ACTIVITY
From the first line to the last, reproduce the records exactly as they appear below.

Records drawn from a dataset
====
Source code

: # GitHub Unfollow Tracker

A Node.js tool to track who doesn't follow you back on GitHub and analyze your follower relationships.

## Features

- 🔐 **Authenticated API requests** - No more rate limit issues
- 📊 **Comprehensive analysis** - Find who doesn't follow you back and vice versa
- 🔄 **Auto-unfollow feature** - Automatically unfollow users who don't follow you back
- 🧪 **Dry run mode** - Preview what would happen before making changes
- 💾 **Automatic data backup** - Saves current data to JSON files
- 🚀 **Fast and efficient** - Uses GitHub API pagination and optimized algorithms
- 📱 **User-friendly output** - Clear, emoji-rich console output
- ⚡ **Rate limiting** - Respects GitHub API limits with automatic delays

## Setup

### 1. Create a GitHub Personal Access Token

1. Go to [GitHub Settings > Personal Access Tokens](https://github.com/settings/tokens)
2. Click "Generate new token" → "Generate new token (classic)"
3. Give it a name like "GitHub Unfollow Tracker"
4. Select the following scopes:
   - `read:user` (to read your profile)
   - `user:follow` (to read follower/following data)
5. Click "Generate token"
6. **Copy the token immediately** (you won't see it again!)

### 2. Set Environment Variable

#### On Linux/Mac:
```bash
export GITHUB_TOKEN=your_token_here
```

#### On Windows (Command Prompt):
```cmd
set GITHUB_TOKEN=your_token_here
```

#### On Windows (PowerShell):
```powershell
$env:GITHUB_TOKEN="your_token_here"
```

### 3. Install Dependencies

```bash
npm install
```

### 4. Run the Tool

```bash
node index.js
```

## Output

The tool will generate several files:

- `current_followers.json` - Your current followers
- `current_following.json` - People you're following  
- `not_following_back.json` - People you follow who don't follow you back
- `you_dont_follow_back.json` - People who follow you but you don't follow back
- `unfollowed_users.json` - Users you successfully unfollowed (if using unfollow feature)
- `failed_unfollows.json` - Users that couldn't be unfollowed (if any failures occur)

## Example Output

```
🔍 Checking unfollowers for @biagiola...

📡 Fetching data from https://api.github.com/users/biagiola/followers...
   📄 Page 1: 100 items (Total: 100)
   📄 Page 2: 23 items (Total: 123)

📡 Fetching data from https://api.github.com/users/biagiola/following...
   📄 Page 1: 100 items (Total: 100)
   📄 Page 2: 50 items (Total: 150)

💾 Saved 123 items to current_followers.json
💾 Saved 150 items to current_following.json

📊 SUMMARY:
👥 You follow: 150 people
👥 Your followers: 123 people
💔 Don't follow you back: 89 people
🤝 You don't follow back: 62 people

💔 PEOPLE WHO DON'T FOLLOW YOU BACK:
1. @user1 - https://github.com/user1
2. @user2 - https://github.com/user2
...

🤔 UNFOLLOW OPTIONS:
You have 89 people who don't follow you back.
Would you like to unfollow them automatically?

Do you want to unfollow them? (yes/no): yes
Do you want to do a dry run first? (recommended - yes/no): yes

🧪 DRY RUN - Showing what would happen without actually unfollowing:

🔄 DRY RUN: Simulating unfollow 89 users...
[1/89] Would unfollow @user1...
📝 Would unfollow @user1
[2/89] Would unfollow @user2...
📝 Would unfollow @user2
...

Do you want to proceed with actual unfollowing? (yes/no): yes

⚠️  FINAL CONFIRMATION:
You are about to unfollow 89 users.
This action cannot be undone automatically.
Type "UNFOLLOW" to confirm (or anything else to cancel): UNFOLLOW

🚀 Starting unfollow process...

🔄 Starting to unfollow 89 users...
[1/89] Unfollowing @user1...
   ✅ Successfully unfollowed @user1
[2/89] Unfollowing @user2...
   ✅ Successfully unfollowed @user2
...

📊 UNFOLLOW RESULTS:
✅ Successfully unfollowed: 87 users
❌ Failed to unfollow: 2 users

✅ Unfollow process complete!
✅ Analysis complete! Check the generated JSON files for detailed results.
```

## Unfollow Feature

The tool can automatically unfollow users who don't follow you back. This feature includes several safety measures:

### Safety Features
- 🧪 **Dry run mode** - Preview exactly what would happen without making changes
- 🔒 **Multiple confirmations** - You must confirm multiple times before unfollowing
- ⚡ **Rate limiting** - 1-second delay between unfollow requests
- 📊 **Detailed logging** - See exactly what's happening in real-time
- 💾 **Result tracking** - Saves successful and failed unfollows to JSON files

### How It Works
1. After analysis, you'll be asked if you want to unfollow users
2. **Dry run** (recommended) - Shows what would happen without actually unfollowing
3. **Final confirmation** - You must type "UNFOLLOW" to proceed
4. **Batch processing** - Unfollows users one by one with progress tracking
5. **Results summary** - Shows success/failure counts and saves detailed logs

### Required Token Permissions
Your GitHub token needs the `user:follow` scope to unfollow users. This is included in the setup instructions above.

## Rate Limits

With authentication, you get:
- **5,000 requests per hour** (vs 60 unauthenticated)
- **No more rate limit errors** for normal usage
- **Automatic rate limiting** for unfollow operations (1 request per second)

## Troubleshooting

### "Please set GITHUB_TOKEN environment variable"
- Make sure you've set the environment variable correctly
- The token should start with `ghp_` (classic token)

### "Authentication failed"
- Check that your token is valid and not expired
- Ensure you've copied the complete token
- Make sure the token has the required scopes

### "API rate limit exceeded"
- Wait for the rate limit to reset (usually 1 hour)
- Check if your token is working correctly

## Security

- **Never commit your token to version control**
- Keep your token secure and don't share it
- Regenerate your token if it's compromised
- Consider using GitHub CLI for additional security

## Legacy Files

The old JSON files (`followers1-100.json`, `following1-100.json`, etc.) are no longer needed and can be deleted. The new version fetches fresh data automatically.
====
RESPONSE BELOW
Source code

: # GitHub Unfollow Tracker

A Node.js tool to track who doesn't follow you back on GitHub and analyze your follower relationships.

## Features

- 🔐 **Authenticated API requests** - No more rate limit issues
- 📊 **Comprehensive analysis** - Find who doesn't follow you back and vice versa
- 🔄 **Auto-unfollow feature** - Automatically unfollow users who don't follow you back
- 🧪 **Dry run mode** - Preview what would happen before making changes
- 💾 **Automatic data backup** - Saves current data to JSON files
- 🚀 **Fast and efficient** - Uses GitHub API pagination and optimized algorithms
- 📱 **User-friendly output** - Clear, emoji-rich console output
- ⚡ **Rate limiting** - Respects GitHub API limits with automatic delays

## Setup

### 1. Create a GitHub Personal Access Token

1. Go to [GitHub Settings > Personal Access Tokens](https://github.com/settings/tokens)
2. Click "Generate new token" → "Generate new token (classic)"
3. Give it a name like "GitHub Unfollow Tracker"
4. Select the following scopes:
   - `read:user` (to read your profile)
   - `user:follow` (to read follower/following data)
5. Click "Generate token"
6. **Copy the token immediately** (you won't see it again!)

### 2. Set Environment Variable

#### On Linux/Mac:
```bash
export GITHUB_TOKEN=your_token_here
```

#### On Windows (Command Prompt):
```cmd
set GITHUB_TOKEN=your_token_here
```

#### On Windows (PowerShell):
```powershell
$env:GITHUB_TOKEN="your_token_here"
```

### 3. Install Dependencies

```bash
npm install
```

### 4. Run the Tool

```bash
node index.js
```

## Output

The tool will generate several files:

- `current_followers.json` - Your current followers
- `current_following.json` - People you're following  
- `not_following_back.json` - People you follow who don't follow you back
- `you_dont_follow_back.json` - People who follow you but you don't follow back
- `unfollowed_users.json` - Users you successfully unfollowed (if using unfollow feature)
- `failed_unfollows.json` - Users that couldn't be unfollowed (if any failures occur)

## Example Output

```
🔍 Checking unfollowers for @biagiola...

📡 Fetching data from https://api.github.com/users/biagiola/followers...
   📄 Page 1: 100 items (Total: 100)
   📄 Page 2: 23 items (Total: 123)

📡 Fetching data from https://api.github.com/users/biagiola/following...
   📄 Page 1: 100 items (Total: 100)
   📄 Page 2: 50 items (Total: 150)

💾 Saved 123 items to current_followers.json
💾 Saved 150 items to current_following.json

📊 SUMMARY:
👥 You follow: 150 people
👥 Your followers: 123 people
💔 Don't follow you back: 89 people
🤝 You don't follow back: 62 people

💔 PEOPLE WHO DON'T FOLLOW YOU BACK:
1. @user1 - https://github.com/user1
2. @user2 - https://github.com/user2
...

🤔 UNFOLLOW OPTIONS:
You have 89 people who don't follow you back.
Would you like to unfollow them automatically?

Do you want to unfollow them? (yes/no): yes
Do you want to do a dry run first? (recommended - yes/no): yes

🧪 DRY RUN - Showing what would happen without actually unfollowing:

🔄 DRY RUN: Simulating unfollow 89 users...
[1/89] Would unfollow @user1...
📝 Would unfollow @user1
[2/89] Would unfollow @user2...
📝 Would unfollow @user2
...

Do you want to proceed with actual unfollowing? (yes/no): yes

⚠️  FINAL CONFIRMATION:
You are about to unfollow 89 users.
This action cannot be undone automatically.
Type "UNFOLLOW" to confirm (or anything else to cancel): UNFOLLOW

🚀 Starting unfollow process...

🔄 Starting to unfollow 89 users...
[1/89] Unfollowing @user1...
   ✅ Successfully unfollowed @user1
[2/89] Unfollowing @user2...
   ✅ Successfully unfollowed @user2
...

📊 UNFOLLOW RESULTS:
✅ Successfully unfollowed: 87 users
❌ Failed to unfollow: 2 users

✅ Unfollow process complete!
✅ Analysis complete! Check the generated JSON files for detailed results.
```

## Unfollow Feature

The tool can automatically unfollow users who don't follow you back. This feature includes several safety measures:

### Safety Features
- 🧪 **Dry run mode** - Preview exactly what would happen without making changes
- 🔒 **Multiple confirmations** - You must confirm multiple times before unfollowing
- ⚡ **Rate limiting** - 1-second delay between unfollow requests
- 📊 **Detailed logging** - See exactly what's happening in real-time
- 💾 **Result tracking** - Saves successful and failed unfollows to JSON files

### How It Works
1. After analysis, you'll be asked if you want to unfollow users
2. **Dry run** (recommended) - Shows what would happen without actually unfollowing
3. **Final confirmation** - You must type "UNFOLLOW" to proceed
4. **Batch processing** - Unfollows users one by one with progress tracking
5. **Results summary** - Shows success/failure counts and saves detailed logs

### Required Token Permissions
Your GitHub token needs the `user:follow` scope to unfollow users. This is included in the setup instructions above.

## Rate Limits

With authentication, you get:
- **5,000 requests per hour** (vs 60 unauthenticated)
- **No more rate limit errors** for normal usage
- **Automatic rate limiting** for unfollow operations (1 request per second)

## Troubleshooting

### "Please set GITHUB_TOKEN environment variable"
- Make sure you've set the environment variable correctly
- The token should start with `ghp_` (classic token)

### "Authentication failed"
- Check that your token is valid and not expired
- Ensure you've copied the complete token
- Make sure the token has the required scopes

### "API rate limit exceeded"
- Wait for the rate limit to reset (usually 1 hour)
- Check if your token is working correctly

## Security

- **Never commit your token to version control**
- Keep your token secure and don't share it
- Regenerate your token if it's compromised
- Consider using GitHub CLI for additional security

## Legacy Files

The old JSON files (`followers1-100.json`, `following1-100.json`, etc.) are no longer needed and can be deleted. The new version fetches fresh data automatically.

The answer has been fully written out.